Dataset records
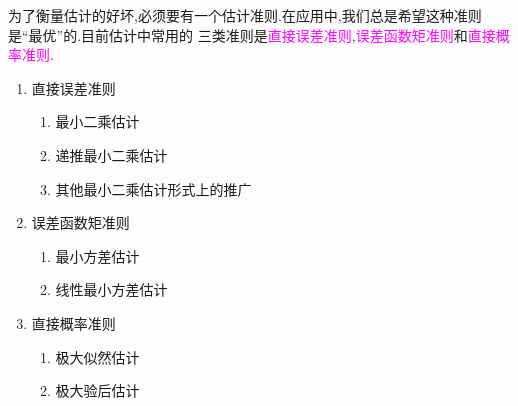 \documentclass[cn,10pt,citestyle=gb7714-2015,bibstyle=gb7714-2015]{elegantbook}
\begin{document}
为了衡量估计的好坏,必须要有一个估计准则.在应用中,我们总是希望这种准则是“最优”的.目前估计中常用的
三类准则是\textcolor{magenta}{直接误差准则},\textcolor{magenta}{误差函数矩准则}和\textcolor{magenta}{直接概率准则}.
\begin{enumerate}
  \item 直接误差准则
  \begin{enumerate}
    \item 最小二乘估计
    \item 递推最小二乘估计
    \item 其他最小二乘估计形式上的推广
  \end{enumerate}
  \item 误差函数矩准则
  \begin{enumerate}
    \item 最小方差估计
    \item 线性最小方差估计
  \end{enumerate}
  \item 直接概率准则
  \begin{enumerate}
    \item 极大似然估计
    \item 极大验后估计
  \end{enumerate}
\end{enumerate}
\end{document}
* * *
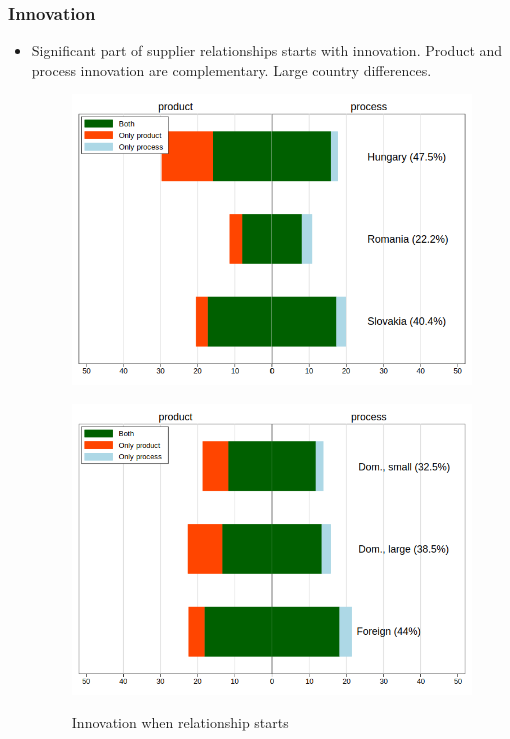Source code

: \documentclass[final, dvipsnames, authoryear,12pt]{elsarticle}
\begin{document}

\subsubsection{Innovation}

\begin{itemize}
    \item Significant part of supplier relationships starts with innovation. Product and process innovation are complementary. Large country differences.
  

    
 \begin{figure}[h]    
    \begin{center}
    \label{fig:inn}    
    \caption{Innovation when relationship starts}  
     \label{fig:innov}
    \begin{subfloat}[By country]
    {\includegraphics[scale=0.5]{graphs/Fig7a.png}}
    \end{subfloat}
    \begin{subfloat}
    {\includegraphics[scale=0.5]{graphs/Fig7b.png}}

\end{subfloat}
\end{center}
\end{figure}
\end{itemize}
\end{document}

Instructions for the task:
Filter the entries above down to the lines containing the word "直接概率准则".

Result:
三类准则是\textcolor{magenta}{直接误差准则},\textcolor{magenta}{误差函数矩准则}和\textcolor{magenta}{直接概率准则}.
  \item 直接概率准则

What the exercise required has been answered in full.